- **Your task**: How many lines in the records below hold the string "region"? Please answer with the number and nothing more.

━━━ Task input

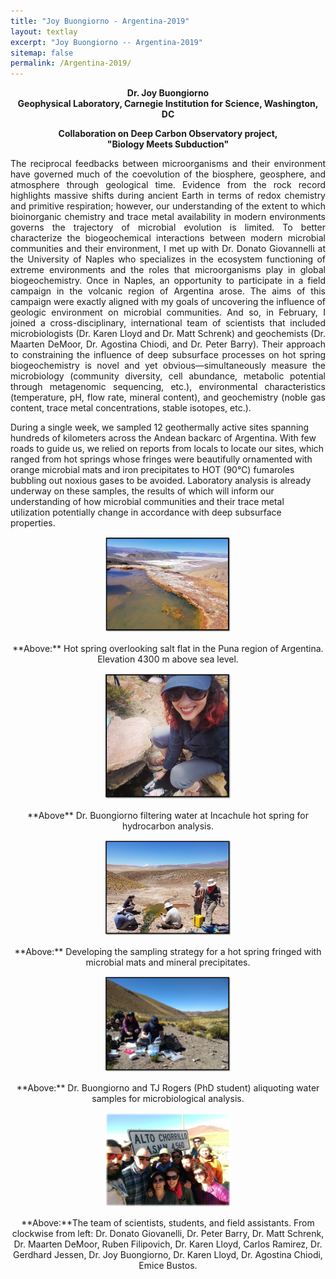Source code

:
 ```yaml
---
title: "Joy Buongiorno - Argentina-2019"
layout: textlay
excerpt: "Joy Buongiorno -- Argentina-2019"
sitemap: false
permalink: /Argentina-2019/
---
```


<p align = "center" > <b> Dr. Joy Buongiorno <br>
 Geophysical Laboratory, Carnegie Institution for Science, Washington, DC</p>

<p align = "center">Collaboration on Deep Carbon Observatory project,<br> "Biology Meets Subduction"</b> </p>

<p align= "justify">
The reciprocal feedbacks between microorganisms and their environment have governed much of the coevolution of the biosphere, geosphere, and atmosphere through geological time. Evidence from the rock record highlights massive shifts during ancient Earth in terms of redox chemistry and primitive respiration; however, our understanding of the extent to which bioinorganic chemistry and trace metal availability in modern environments governs the trajectory of microbial evolution is limited. To better characterize the biogeochemical interactions between modern microbial communities and their environment, I met up with Dr. Donato Giovannelli at the University of Naples who specializes in the ecosystem functioning of extreme environments and the roles that microorganisms play in global biogeochemistry. Once in Naples, an opportunity to participate in a field campaign in the volcanic region of Argentina arose. The aims of this campaign were exactly aligned with my goals of uncovering the influence of geologic environment on microbial communities. And so, in February, I joined a cross-disciplinary, international team of scientists that included microbiologists (Dr. Karen Lloyd and Dr. Matt Schrenk) and geochemists (Dr. Maarten DeMoor, Dr. Agostina Chiodi, and Dr. Peter Barry). Their approach to constraining the influence of deep subsurface processes on hot spring biogeochemistry is novel and yet obvious—simultaneously measure the microbiology (community diversity, cell abundance, metabolic potential through metagenomic sequencing, etc.), environmental characteristics (temperature, pH, flow rate, mineral content), and geochemistry (noble gas content, trace metal concentrations, stable isotopes, etc.).

During a single week, we sampled 12 geothermally active sites spanning hundreds of kilometers across the Andean backarc of Argentina. With few roads to guide us, we relied on reports from locals to locate our sites, which ranged from hot springs whose fringes were beautifully ornamented with orange microbial mats and iron precipitates to HOT (90&deg;C) fumaroles bubbling out noxious gases to be avoided. Laboratory analysis is already underway on these samples, the results of which will inform our understanding of how microbial communities and their trace metal utilization potentially change in accordance with deep subsurface properties.<br>

<p align = "center">
  <img src='/images/blogpic/Argentina-2019.png' style="width: 40%; float: center;"/><br/></p>

  
<p align = "center">**Above:** Hot spring overlooking salt flat in the Puna region of Argentina. Elevation 4300 m above sea level. <br></p>

<p align = "center"> <img src='/images/blogpic/Joy_samples.png' style="width: 40%; float: center;"/><br/></p>
 
<p align = "center"> **Above** Dr. Buongiorno filtering water at Incachule hot spring for hydrocarbon analysis.<br></p>

<p align = "center"><img src='/images/blogpic/Group_strat.png' style="width: 40%; float: center;" /><br/></p> 
  
<p align = "center">**Above:** Developing the sampling strategy for a hot spring fringed with microbial mats and mineral precipitates. <br></p>
 
<p align = "center"><img src='/images/blogpic/Joy-TJ.png' style="width: 40%; float: center;" /><br/></p>

<p align = "center">**Above:** Dr. Buongiorno and TJ Rogers (PhD student) aliquoting water samples for microbiological analysis.<br></p>
 
<p align = "center"><img src='/images/blogpic/Group-photo.png' style="width: 40%; float: center;" /><br/></p>

<p align = "center">**Above:**The team of scientists, students, and field assistants. From clockwise from left: Dr. Donato Giovanelli, Dr. Peter Barry, Dr. Matt Schrenk, Dr. Maarten DeMoor, Ruben Filipovich, Dr. Karen Lloyd, Carlos Ramirez, Dr. Gerdhard Jessen, Dr. Joy Buongiorno, Dr. Karen Lloyd, Dr. Agostina Chiodi, Emice Bustos.</p>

━━━━━━

- **Exercise response**: 2